2021 Hyundai Santa Fe Getting Facelift, New Powertrains

Matt Posky
by Matt Posky

Hyundai has sent the Santa Fe in for surgery for the 2021 model year, but there was little reason for us to worry about a botched facelift. With the notable exception of the mildly polarizing Elantra refresh from 2019, the brand has been on an extended roll with its refreshes. They’ve come often, typically bringing a model into the brand’s current design language without diluting the visual characteristics underpinning its own individuality. Considering most automakers can’t help but drop a steaming dud onto the carpet at least once every couple of years, we think Hyundai should be praised just for screwing things up so infrequently.

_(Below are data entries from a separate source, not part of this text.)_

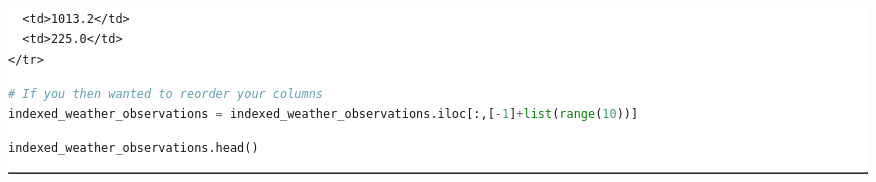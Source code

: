       <td>1013.2</td>
      <td>225.0</td>
    </tr>
  </tbody>
</table>
</div>




```python
# If you then wanted to reorder your columns
indexed_weather_observations = indexed_weather_observations.iloc[:,[-1]+list(range(10))]
```


```python
indexed_weather_observations.head()
```




<div>
<style>
    .dataframe thead tr:only-child th {
        text-align: right;
    }

    .dataframe thead th {
        text-align: left;
    }

    .dataframe tbody tr th {
        vertical-align: top;
    }
</style>
<table border="1" class="dataframe">
  <thead>
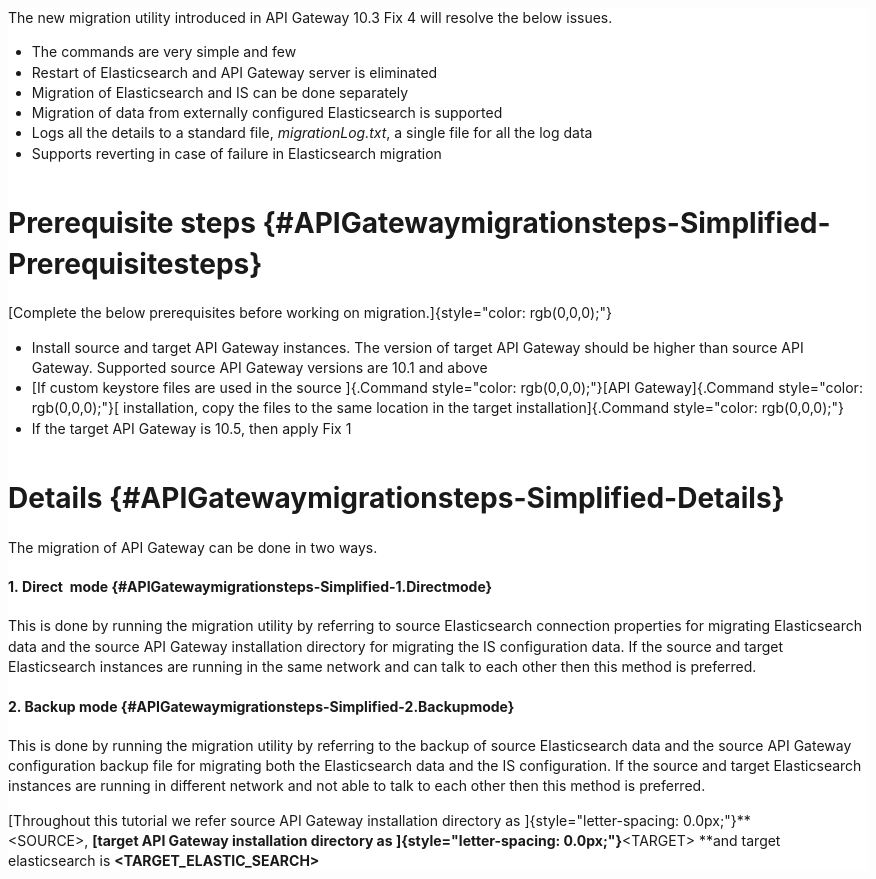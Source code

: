 The new migration utility introduced in API Gateway 10.3 Fix 4 will
resolve the below issues.

-   The commands are very simple and few
-   Restart of Elasticsearch and API Gateway server is eliminated
-   Migration of Elasticsearch and IS can be done separately
-   Migration of data from externally configured Elasticsearch is
    supported
-   Logs all the details to a standard file, *migrationLog.txt*, a
    single file for all the log data
-   Supports reverting in case of failure in Elasticsearch migration

Prerequisite steps {#APIGatewaymigrationsteps-Simplified-Prerequisitesteps}
==================

[Complete the below prerequisites before working on
migration.]{style="color: rgb(0,0,0);"}

-   Install source and target API Gateway instances. The version of
    target API Gateway should be higher than source API Gateway.
    Supported source API Gateway versions are 10.1 and above
-   [If custom keystore files are used in the source ]{.Command
    style="color: rgb(0,0,0);"}[API Gateway]{.Command
    style="color: rgb(0,0,0);"}[ installation, copy the files to the
    same location in the target installation]{.Command
    style="color: rgb(0,0,0);"}
-   If the target API Gateway is 10.5, then apply Fix 1

Details {#APIGatewaymigrationsteps-Simplified-Details}
=======

The migration of API Gateway can be done in two ways.

#### 1. Direct  mode {#APIGatewaymigrationsteps-Simplified-1.Directmode}

This is done by running the migration utility by referring to source
Elasticsearch connection properties for migrating Elasticsearch data and
the source API Gateway installation directory for migrating the IS
configuration data. If the source and target Elasticsearch instances are
running in the same network and can talk to each other then this method
is preferred.

#### 2. Backup mode {#APIGatewaymigrationsteps-Simplified-2.Backupmode}

This is done by running the migration utility by referring to the backup
of source Elasticsearch data and the source API Gateway configuration
backup file for migrating both the Elasticsearch data and the IS
configuration. If the source and target Elasticsearch instances are
running in different network and not able to talk to each other then
this method is preferred.

[Throughout this tutorial we refer source API Gateway installation
directory as ]{style="letter-spacing: 0.0px;"}**\<SOURCE\>, **[target
API Gateway installation directory as
]{style="letter-spacing: 0.0px;"}**\<TARGET\> **and target elasticsearch
is **\<TARGET\_ELASTIC\_SEARCH\>**
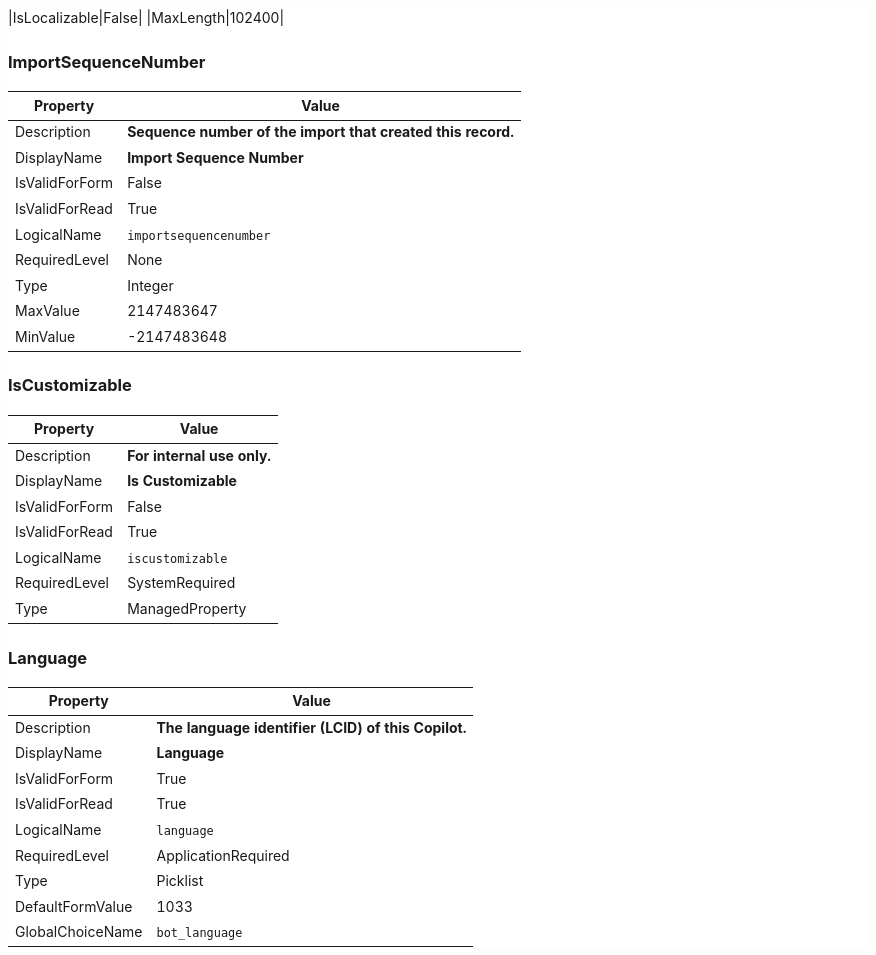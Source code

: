 |IsLocalizable|False|
|MaxLength|102400|

### <a name="BKMK_ImportSequenceNumber"></a> ImportSequenceNumber

|Property|Value|
|---|---|
|Description|**Sequence number of the import that created this record.**|
|DisplayName|**Import Sequence Number**|
|IsValidForForm|False|
|IsValidForRead|True|
|LogicalName|`importsequencenumber`|
|RequiredLevel|None|
|Type|Integer|
|MaxValue|2147483647|
|MinValue|-2147483648|

### <a name="BKMK_IsCustomizable"></a> IsCustomizable

|Property|Value|
|---|---|
|Description|**For internal use only.**|
|DisplayName|**Is Customizable**|
|IsValidForForm|False|
|IsValidForRead|True|
|LogicalName|`iscustomizable`|
|RequiredLevel|SystemRequired|
|Type|ManagedProperty|

### <a name="BKMK_Language"></a> Language

|Property|Value|
|---|---|
|Description|**The language identifier (LCID) of this Copilot.**|
|DisplayName|**Language**|
|IsValidForForm|True|
|IsValidForRead|True|
|LogicalName|`language`|
|RequiredLevel|ApplicationRequired|
|Type|Picklist|
|DefaultFormValue|1033|
|GlobalChoiceName|`bot_language`|
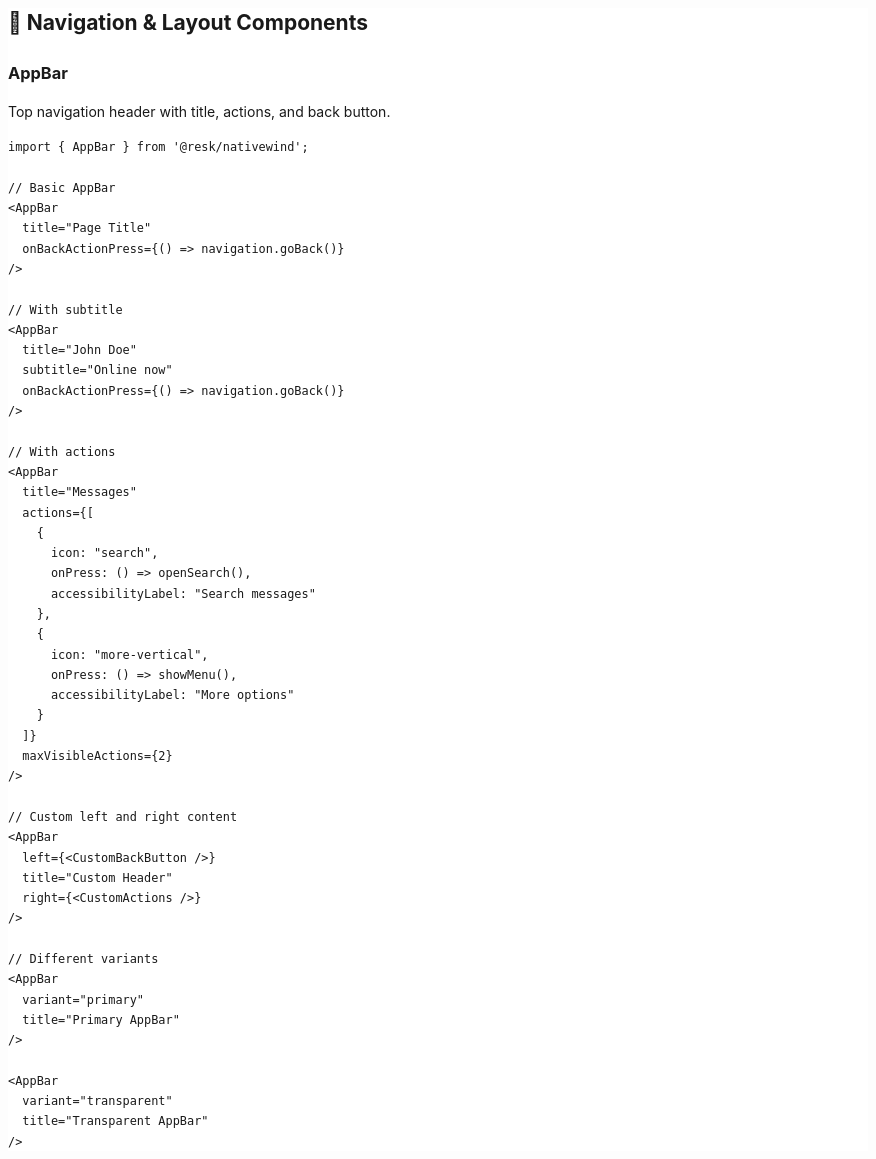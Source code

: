 ## 🧭 Navigation & Layout Components

### **AppBar**

Top navigation header with title, actions, and back button.

```tsx
import { AppBar } from '@resk/nativewind';

// Basic AppBar
<AppBar
  title="Page Title"
  onBackActionPress={() => navigation.goBack()}
/>

// With subtitle
<AppBar
  title="John Doe"
  subtitle="Online now"
  onBackActionPress={() => navigation.goBack()}
/>

// With actions
<AppBar
  title="Messages"
  actions={[
    { 
      icon: "search", 
      onPress: () => openSearch(),
      accessibilityLabel: "Search messages"
    },
    { 
      icon: "more-vertical", 
      onPress: () => showMenu(),
      accessibilityLabel: "More options"
    }
  ]}
  maxVisibleActions={2}
/>

// Custom left and right content
<AppBar
  left={<CustomBackButton />}
  title="Custom Header"
  right={<CustomActions />}
/>

// Different variants
<AppBar
  variant="primary"
  title="Primary AppBar"
/>

<AppBar
  variant="transparent"
  title="Transparent AppBar"
/>
```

That said, the Santa Fe update goes quite a bit further than simply not ruining anything. The family-focused crossover is getting some meaningful tech upgrades, improved interior options, a whole new platform (despite this being a “refresh”) and a selection of new powertrains. A SmartStream 2.5-liter four-cylinder engine replaces the base 2.4-liter from the outgoing model and doesn’t offer much additional performance at just 191 horsepower and 182 lb-ft of torque (estimated). But Hyundai says customers should notice a bump in fuel economy as the motor doesn’t have to work quite so hard in its daily duties. Those wanting more might enjoy the turbocharged variant — which features a new eight-speed, dual-clutch transmission and 277 horsepower/311 lb-ft of torque (estimated) — or the brand’s soon-to-follow hybrid option.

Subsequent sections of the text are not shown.